# Week 5 - representation and operators

This week will use DEAP to create EAs for two problem domains: the Travelling Salesman problem and Equal Groups problem.

Last week you wrote an EA for a *maximisation* problem that operated with a *binary representation*. This week you will:
 - write and test EAs for optimisation problems that are minimisation  problems
 - learn how to write an EA using an **integer** representation and a **permutation** representation
 - learn about the  operators that can be used with these representations, making use of the operators supplied with DEAP
 - write new mutation operators of your own
 
 
A useful guide the operators that are pre-defined in DEAP is <a href="https://deap.readthedocs.io/en/master/api/tools.html#deap.tools.mutUniformInt">here</a>



## Task 1: Solving a TSP problem
Recall that the objective is find a circular tour around a set of cities such that total distance travelled is minimised.
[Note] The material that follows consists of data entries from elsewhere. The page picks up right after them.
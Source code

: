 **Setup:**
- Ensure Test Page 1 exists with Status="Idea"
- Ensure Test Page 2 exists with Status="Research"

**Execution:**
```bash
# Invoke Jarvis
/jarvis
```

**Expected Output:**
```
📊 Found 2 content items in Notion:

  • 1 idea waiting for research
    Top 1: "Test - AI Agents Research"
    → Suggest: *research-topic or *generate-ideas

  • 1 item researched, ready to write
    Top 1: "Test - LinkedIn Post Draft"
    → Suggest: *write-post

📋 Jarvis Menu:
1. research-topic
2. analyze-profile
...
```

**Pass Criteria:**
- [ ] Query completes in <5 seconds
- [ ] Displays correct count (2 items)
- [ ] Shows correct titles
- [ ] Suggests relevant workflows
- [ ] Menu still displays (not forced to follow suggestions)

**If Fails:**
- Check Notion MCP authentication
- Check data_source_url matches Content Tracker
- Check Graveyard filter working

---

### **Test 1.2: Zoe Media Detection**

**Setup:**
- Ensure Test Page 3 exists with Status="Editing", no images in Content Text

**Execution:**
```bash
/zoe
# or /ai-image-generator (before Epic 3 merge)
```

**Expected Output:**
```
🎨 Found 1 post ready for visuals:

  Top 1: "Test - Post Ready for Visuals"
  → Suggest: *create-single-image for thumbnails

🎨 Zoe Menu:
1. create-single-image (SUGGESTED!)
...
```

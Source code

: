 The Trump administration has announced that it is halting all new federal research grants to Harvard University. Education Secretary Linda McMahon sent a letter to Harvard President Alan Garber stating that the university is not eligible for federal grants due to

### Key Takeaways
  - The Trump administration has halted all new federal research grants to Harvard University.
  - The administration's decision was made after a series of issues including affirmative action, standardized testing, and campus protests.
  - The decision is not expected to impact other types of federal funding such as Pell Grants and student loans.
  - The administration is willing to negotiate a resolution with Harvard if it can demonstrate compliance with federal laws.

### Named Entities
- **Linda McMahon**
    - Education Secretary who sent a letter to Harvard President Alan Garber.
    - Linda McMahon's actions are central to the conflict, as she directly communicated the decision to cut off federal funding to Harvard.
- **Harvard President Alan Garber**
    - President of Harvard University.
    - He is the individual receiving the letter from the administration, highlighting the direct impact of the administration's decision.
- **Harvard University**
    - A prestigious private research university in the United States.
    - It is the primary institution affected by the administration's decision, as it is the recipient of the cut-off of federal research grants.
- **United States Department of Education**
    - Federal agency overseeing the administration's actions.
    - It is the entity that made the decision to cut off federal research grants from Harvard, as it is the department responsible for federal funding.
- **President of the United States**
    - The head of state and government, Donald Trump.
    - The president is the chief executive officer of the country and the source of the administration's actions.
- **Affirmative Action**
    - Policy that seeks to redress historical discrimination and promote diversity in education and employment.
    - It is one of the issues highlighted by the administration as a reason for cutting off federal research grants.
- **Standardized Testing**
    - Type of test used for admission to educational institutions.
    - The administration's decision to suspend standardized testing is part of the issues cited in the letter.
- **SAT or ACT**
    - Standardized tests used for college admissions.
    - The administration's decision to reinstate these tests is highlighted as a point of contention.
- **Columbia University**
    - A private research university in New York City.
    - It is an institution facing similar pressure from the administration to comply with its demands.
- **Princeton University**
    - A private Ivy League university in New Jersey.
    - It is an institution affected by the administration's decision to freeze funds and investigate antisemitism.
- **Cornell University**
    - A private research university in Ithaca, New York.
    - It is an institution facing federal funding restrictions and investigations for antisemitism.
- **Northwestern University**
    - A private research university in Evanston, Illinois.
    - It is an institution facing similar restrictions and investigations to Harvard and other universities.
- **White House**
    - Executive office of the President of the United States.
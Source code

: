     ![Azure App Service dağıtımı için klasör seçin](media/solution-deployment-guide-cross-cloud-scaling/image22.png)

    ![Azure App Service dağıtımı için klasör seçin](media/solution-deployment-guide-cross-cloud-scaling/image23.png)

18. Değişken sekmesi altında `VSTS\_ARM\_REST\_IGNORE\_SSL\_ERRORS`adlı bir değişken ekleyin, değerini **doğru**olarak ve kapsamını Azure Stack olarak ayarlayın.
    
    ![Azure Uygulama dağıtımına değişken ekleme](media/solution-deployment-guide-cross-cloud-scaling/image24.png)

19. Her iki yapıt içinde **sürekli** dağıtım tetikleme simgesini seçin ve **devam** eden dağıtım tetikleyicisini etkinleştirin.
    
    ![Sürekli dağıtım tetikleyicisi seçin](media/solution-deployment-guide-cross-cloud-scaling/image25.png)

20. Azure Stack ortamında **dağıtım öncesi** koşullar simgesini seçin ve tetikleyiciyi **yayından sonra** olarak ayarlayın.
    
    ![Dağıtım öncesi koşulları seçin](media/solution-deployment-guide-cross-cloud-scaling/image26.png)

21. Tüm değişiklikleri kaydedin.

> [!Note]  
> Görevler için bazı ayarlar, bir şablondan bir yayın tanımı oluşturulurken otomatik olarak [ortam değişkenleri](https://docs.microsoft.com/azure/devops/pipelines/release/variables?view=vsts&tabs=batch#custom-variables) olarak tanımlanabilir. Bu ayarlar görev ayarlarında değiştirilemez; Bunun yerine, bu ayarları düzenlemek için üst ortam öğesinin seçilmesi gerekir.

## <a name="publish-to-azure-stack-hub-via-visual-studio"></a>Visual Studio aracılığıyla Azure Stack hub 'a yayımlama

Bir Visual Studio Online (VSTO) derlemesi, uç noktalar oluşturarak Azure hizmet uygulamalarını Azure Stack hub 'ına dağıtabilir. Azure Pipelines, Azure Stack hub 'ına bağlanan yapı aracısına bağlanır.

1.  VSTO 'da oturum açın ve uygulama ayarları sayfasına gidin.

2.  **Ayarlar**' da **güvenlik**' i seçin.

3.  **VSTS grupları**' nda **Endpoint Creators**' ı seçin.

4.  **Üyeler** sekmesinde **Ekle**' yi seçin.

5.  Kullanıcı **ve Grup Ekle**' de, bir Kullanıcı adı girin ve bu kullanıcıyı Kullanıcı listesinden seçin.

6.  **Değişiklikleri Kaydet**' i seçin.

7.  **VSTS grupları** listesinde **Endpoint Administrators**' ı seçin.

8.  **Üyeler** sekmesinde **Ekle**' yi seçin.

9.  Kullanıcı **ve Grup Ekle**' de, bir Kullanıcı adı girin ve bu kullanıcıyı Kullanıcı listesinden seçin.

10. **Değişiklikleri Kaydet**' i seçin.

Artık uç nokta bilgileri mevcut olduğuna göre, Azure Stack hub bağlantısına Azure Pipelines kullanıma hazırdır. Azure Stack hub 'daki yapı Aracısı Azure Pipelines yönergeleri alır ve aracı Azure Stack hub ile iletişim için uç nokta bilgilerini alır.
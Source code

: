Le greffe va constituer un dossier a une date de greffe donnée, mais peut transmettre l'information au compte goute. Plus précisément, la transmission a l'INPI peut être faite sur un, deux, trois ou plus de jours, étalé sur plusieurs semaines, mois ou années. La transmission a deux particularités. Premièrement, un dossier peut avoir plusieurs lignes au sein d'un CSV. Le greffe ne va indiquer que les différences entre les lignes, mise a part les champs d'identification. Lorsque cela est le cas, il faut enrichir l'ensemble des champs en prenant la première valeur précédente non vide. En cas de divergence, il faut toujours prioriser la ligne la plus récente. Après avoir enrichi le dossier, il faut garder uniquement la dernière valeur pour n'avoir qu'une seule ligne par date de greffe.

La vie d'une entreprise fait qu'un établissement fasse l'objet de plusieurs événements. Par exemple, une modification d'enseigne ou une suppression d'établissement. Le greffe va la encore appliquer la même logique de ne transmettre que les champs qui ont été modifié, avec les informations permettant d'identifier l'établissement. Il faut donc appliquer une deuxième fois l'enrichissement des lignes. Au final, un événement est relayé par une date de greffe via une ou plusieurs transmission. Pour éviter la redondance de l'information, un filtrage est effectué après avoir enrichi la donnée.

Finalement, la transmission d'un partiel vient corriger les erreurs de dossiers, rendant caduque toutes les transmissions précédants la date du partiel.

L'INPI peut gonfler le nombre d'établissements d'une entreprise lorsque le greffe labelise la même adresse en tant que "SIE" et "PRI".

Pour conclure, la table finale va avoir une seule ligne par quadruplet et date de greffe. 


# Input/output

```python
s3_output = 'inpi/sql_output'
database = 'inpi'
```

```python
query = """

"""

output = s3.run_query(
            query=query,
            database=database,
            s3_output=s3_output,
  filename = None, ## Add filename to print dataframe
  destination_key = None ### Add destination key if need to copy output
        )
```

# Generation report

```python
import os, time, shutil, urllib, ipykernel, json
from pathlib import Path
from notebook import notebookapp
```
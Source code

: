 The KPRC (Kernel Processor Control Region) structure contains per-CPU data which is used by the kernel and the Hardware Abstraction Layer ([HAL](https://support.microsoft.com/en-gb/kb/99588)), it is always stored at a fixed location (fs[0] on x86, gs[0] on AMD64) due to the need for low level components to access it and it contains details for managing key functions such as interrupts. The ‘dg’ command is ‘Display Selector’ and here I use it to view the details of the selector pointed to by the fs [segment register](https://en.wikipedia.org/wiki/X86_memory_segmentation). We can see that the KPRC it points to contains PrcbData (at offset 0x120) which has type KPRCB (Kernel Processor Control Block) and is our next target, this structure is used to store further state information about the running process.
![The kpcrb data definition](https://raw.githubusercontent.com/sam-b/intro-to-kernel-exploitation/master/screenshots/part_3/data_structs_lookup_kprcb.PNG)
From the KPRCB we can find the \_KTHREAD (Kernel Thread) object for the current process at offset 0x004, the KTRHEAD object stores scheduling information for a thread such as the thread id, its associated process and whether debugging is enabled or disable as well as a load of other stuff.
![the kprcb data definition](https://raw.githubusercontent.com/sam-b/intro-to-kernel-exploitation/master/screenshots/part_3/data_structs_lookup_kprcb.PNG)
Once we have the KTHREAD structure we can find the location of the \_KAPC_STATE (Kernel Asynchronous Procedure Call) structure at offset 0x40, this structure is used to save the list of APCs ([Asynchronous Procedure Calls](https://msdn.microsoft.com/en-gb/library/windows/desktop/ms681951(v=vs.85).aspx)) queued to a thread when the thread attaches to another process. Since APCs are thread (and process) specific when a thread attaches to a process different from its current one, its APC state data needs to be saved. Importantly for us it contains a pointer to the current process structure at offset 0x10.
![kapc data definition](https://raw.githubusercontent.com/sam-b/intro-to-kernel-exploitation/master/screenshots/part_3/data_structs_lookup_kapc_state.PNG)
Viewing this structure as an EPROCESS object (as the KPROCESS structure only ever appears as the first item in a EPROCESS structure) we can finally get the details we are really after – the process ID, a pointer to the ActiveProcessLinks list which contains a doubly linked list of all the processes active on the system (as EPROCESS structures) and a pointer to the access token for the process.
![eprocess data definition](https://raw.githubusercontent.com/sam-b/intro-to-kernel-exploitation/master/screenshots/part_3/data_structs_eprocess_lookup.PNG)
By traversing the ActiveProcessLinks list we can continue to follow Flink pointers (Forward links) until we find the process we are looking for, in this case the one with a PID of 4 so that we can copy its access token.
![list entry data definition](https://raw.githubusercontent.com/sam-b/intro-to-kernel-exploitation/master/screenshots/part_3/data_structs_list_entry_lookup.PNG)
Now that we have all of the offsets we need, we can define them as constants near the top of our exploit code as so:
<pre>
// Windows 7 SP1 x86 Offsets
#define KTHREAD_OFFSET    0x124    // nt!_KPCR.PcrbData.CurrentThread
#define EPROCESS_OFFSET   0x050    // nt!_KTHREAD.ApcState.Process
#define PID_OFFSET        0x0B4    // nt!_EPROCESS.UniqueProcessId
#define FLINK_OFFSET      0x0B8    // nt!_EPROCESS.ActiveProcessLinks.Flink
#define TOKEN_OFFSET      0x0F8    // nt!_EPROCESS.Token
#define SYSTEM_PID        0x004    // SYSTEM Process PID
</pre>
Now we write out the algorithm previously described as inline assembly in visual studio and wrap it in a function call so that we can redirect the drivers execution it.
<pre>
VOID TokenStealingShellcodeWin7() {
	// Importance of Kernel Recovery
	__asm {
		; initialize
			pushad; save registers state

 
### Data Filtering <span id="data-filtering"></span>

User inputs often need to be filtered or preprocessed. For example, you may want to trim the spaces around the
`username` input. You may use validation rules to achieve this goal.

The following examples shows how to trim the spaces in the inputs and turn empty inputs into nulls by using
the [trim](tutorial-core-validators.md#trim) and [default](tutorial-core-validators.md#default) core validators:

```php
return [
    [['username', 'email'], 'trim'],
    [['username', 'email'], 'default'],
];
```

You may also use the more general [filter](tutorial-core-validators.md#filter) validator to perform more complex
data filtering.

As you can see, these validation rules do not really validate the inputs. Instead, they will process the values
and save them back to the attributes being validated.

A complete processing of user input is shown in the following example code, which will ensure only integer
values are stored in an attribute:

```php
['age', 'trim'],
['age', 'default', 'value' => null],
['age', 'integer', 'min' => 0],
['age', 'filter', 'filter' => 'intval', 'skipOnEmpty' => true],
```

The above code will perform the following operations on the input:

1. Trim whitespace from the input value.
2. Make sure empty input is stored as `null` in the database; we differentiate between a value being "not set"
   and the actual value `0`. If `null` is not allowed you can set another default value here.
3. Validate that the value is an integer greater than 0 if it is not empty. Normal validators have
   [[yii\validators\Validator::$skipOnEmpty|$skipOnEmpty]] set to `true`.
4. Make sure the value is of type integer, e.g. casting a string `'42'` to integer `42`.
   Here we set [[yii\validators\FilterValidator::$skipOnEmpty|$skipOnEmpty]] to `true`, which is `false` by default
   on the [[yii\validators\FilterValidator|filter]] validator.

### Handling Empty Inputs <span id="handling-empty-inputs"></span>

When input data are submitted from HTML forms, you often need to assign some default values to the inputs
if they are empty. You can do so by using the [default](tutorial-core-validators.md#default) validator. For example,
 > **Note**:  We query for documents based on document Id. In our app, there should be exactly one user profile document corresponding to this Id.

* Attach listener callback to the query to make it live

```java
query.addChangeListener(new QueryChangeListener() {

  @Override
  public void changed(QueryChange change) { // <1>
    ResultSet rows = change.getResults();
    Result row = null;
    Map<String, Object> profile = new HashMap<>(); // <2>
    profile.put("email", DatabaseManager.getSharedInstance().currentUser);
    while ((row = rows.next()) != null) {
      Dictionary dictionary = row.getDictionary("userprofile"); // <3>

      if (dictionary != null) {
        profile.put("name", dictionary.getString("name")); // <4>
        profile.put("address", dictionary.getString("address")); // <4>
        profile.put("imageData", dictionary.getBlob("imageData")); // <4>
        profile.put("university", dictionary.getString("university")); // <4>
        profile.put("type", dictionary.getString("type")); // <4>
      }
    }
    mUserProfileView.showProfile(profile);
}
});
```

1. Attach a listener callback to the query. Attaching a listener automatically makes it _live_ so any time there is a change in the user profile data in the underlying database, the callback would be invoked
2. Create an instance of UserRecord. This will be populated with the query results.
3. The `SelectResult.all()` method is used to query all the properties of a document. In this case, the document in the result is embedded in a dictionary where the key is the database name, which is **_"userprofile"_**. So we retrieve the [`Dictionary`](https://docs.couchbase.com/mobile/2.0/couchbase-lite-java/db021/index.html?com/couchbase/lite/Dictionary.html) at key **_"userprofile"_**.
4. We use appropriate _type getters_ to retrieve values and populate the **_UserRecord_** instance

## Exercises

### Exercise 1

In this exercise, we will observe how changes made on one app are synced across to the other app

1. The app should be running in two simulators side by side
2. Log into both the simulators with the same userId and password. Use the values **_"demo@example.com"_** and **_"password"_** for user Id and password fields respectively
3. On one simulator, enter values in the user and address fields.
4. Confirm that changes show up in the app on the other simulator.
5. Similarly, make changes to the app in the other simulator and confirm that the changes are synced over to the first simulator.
We will assume a TSP problem in which the distances are symmetrical, i.e the distance from A to B is the same as that from B to A.
(This is not always the case in real problems - for example if there is a one-way system within a city)

As usual we need to set up by importing some libraries we will need


In [None]:
#import some standard python packages that will be useful
import array
import random
import numpy as np
import matplotlib
import matplotlib.pyplot as plt


# import deap packages required
from deap import algorithms
from deap import base
from deap import creator
from deap import tools

## Create a random instance of a TSP
To keep things simple, we will pre-define a distance matrix (generated at random) that specifies the distance between any pair of cities. We can just use this a look-up table when computing the total distance of any tour.

(You can experiment with creating different instances with differing numbers of cities, and different ranges for the distances as you wish)

In [None]:
NUMBER_OF_CITIES = 100
MIN_distance = 50
MAX_distance = 2000

distances = np.zeros((NUMBER_OF_CITIES, NUMBER_OF_CITIES))
for city in range(NUMBER_OF_CITIES):
    cities = [ i for i in range(NUMBER_OF_CITIES) if not i == city ]
    for to_city in cities:
        distances[to_city][city] = \
            distances[city][to_city] = random.randint(MIN_distance, MAX_distance)


## Creating the base classes for a permutation problem
 We will follow the same model as in the previous tutorial.
 
We need to define a Fitness class: as this is a minimisation problem, need to use weight -1

Recall that for TSP it is natural to use a permutation representation.  In DEAP, we address this by defining an attribute we call "indices" that will use the numpy random.sample method that draws integers (without replacement) from a range *k*.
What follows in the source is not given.